Cramer-Rao Bounds for Target Parameter Estimation in a Bi-Static IRS-Assisted Radar Configuration
Sanjeeva Reddy S, Vinod Veera Reddy

TL;DR
This paper derives the Cramer-Rao Bound for target parameter estimation in a bi-static IRS-assisted radar setup, providing insights into system parameter effects and serving as a benchmark for future techniques.
Contribution
It introduces a signal model and CRB analysis for IRS-assisted bi-static radar, a novel focus not previously explored in target parameter estimation.
Findings
CRB depends on SNR, snapshots, IRS elements, and weights
Simulation results illustrate parameter influence on estimation accuracy
Provides a benchmark for future estimation methods
Abstract
The use of Intelligent Reflective Surfaces (IRS) to assist communication and sensing has proven cost-effective in challenging scenarios.
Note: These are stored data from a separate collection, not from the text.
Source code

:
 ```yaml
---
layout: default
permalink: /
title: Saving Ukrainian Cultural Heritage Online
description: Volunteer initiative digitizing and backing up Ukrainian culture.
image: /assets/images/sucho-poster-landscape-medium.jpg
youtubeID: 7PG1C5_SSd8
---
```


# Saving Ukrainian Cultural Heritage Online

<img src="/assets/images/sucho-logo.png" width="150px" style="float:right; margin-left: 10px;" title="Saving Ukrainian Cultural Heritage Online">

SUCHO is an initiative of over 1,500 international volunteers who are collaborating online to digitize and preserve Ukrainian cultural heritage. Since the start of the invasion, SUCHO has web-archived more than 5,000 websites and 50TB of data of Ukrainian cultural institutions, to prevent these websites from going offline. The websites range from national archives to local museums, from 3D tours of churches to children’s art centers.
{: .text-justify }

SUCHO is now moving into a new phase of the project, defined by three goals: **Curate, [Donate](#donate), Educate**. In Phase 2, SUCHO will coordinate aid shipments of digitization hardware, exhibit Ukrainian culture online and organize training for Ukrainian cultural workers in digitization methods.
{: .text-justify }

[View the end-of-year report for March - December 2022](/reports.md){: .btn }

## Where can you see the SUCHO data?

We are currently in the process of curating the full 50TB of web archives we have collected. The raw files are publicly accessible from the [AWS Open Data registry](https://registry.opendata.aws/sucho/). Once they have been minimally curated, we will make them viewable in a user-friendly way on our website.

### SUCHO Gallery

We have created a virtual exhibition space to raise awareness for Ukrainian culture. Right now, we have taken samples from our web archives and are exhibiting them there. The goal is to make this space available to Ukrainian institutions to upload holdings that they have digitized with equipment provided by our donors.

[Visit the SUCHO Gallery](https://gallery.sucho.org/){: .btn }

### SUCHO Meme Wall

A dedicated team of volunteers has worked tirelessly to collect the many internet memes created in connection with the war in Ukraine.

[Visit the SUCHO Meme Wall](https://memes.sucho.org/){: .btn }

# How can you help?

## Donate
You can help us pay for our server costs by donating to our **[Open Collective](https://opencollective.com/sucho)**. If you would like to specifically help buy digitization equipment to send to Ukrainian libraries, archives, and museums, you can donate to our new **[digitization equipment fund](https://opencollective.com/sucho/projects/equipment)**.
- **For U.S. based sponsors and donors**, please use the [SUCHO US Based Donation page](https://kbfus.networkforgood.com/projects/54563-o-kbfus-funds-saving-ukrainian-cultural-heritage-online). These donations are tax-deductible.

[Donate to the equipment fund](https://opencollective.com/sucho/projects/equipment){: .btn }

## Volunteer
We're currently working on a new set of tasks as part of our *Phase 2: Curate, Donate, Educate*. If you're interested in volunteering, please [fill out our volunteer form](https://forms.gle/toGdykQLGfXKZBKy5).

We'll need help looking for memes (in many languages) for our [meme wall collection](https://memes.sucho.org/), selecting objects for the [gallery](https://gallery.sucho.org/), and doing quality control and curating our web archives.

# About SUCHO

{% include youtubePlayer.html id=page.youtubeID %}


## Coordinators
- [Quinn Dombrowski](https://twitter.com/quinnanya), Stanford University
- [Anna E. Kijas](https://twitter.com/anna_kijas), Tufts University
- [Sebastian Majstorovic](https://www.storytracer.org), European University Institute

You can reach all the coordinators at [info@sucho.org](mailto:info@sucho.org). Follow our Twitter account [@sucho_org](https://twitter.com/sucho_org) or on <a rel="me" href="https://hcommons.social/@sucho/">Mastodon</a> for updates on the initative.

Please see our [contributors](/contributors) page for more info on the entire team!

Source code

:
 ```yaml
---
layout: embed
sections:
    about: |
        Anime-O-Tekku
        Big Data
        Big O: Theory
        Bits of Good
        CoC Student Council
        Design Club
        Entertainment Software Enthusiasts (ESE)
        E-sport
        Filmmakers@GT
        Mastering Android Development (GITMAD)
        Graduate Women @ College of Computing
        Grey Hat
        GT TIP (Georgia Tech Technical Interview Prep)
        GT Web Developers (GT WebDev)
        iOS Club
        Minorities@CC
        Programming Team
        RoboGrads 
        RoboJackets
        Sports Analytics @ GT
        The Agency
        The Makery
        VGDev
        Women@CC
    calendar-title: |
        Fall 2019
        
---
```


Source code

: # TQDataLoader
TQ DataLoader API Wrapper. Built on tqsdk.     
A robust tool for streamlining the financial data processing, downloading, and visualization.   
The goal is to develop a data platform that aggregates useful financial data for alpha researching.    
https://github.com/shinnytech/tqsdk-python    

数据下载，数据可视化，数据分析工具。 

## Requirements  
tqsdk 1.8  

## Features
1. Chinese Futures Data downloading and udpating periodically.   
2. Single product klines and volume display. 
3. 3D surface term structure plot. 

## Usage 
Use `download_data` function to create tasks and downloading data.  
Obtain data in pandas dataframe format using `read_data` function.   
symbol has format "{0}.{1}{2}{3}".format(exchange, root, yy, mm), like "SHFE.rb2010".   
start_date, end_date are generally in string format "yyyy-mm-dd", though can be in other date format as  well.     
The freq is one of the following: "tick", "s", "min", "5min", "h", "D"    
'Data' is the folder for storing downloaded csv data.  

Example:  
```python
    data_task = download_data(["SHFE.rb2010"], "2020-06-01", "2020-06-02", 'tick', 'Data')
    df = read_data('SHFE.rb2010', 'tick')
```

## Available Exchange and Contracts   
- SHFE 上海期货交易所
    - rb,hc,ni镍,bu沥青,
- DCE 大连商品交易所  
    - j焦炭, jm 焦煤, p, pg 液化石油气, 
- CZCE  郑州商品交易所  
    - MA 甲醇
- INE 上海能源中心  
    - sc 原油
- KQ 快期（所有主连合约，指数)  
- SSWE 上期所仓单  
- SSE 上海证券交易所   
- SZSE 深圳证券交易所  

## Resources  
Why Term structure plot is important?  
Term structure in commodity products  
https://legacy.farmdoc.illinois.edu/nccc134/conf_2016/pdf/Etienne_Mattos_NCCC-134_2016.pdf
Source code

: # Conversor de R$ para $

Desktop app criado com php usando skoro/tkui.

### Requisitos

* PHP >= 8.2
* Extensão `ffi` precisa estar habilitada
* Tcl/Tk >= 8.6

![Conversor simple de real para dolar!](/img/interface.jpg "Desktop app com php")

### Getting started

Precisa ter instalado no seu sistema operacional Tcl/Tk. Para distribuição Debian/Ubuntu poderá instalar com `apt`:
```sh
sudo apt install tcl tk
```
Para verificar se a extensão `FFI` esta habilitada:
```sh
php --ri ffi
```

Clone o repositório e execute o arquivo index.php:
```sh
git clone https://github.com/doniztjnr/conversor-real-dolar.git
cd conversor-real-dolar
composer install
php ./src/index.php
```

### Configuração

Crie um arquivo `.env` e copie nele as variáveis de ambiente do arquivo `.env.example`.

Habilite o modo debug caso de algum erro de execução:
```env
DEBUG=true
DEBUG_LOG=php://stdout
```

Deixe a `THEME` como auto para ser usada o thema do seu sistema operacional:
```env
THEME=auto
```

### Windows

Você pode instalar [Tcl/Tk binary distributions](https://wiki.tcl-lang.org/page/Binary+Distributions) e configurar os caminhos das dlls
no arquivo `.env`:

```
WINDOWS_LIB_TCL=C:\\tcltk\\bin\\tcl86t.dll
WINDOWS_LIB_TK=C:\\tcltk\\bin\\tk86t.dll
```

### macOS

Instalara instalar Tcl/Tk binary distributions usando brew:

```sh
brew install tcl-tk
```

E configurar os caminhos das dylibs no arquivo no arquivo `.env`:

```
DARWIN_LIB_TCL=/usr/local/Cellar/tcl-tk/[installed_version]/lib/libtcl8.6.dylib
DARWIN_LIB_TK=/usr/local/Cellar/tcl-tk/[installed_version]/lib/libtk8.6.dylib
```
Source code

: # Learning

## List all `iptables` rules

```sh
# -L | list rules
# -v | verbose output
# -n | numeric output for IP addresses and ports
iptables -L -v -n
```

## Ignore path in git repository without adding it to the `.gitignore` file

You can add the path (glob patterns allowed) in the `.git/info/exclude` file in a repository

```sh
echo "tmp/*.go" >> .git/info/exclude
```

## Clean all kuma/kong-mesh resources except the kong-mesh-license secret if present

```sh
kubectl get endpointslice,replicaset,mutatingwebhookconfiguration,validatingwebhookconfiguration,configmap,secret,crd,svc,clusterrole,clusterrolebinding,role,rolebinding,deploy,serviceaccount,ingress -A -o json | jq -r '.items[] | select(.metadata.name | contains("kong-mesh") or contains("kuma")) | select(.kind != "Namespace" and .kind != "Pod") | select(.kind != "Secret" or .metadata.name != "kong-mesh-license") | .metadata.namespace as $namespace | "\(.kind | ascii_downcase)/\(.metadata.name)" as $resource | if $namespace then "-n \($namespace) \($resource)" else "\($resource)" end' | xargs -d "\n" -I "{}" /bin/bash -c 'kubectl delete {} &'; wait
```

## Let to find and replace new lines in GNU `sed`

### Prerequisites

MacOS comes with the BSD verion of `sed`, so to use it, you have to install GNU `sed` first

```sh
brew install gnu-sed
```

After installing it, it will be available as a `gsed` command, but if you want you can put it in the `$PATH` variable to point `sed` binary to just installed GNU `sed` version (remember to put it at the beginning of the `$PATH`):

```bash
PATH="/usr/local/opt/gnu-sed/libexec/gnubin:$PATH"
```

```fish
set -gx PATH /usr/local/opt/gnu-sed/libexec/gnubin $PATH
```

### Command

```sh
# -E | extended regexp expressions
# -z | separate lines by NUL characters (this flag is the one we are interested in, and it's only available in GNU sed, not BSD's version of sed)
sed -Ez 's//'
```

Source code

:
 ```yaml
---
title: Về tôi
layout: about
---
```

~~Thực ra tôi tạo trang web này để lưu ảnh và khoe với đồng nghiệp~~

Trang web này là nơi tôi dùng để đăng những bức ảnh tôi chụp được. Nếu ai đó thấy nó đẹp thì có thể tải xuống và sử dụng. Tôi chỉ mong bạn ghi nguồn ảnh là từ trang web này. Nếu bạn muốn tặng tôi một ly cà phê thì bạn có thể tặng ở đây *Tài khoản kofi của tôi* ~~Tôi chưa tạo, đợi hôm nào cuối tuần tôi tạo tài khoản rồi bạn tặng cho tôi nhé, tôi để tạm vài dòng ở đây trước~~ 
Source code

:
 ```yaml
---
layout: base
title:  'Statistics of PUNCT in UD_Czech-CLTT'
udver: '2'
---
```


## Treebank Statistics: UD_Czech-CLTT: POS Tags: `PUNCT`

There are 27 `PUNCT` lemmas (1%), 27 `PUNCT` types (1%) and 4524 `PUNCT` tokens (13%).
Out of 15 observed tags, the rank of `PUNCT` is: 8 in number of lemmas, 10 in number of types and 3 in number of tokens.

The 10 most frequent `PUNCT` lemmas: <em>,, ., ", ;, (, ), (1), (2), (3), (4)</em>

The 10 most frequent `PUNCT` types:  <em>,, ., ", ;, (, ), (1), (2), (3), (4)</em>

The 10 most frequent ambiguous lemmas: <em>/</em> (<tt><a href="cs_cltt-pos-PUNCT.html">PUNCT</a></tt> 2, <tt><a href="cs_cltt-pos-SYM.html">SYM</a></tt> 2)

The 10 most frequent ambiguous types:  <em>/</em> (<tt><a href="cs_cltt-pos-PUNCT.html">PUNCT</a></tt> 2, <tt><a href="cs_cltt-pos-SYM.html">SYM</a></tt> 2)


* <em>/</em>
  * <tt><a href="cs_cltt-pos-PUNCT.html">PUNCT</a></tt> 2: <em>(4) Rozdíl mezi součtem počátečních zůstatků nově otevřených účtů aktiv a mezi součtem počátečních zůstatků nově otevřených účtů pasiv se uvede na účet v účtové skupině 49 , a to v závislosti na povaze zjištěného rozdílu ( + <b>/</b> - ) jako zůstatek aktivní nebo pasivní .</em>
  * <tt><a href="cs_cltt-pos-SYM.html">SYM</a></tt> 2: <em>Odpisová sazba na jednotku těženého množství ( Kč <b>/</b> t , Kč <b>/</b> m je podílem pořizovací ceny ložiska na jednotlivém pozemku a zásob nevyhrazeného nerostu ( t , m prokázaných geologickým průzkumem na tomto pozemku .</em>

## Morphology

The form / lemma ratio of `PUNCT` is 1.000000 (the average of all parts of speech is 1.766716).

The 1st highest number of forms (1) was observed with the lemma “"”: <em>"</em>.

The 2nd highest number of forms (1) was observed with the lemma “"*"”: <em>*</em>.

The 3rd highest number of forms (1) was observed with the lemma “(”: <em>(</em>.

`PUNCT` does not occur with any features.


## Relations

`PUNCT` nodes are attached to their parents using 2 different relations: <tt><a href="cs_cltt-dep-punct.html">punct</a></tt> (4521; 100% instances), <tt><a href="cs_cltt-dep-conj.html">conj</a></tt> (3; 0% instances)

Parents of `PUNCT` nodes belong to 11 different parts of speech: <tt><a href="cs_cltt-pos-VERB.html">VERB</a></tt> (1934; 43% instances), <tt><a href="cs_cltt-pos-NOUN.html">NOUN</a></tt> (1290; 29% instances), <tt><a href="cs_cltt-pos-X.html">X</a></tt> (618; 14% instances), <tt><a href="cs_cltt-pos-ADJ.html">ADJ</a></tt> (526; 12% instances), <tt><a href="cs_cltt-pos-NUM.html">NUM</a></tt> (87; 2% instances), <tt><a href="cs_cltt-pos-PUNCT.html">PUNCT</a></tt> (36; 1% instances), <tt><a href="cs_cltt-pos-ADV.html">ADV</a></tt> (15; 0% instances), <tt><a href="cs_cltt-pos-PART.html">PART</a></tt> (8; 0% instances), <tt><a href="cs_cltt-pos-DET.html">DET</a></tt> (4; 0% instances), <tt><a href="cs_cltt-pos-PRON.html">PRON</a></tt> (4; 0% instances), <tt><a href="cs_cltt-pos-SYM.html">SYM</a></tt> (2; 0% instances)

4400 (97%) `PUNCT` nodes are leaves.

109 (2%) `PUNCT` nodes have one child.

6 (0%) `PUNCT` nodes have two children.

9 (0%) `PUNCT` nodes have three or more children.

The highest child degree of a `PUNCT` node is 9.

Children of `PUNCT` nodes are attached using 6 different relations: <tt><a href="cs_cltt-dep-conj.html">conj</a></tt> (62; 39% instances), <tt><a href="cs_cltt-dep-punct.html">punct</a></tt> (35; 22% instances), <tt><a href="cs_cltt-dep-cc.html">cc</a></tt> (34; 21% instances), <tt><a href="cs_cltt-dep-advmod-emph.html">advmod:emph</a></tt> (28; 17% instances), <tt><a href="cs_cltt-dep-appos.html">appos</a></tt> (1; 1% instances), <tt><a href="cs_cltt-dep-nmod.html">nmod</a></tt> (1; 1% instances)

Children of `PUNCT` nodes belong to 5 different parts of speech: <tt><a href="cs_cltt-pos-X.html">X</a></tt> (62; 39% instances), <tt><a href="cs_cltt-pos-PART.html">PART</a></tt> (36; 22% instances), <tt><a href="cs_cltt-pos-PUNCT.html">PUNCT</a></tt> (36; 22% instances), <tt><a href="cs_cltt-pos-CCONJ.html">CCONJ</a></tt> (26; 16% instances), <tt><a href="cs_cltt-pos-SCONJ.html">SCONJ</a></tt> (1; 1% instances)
For sensing, IRS is shown to sense non-line-of-sight (NLOS) and stealth targets, albeit with significant loss due to the four-hop path model. Amongst the available IRS-assisted configurations, we consider a three-hop model in which the IRS redirects the scattered target response towards the mono-static radar. With the IRS spatially displaced from the radar, this configuration mimics a bi-static radar. While target detection has been studied in this configuration, parameter estimation has not been investigated to date. To this end, we first develop the signal model for this configuration and derive the CRB for target parameters. The dependence of CRB on system parameters such as SNR, number of snapshots, number of IRS elements and their weights is…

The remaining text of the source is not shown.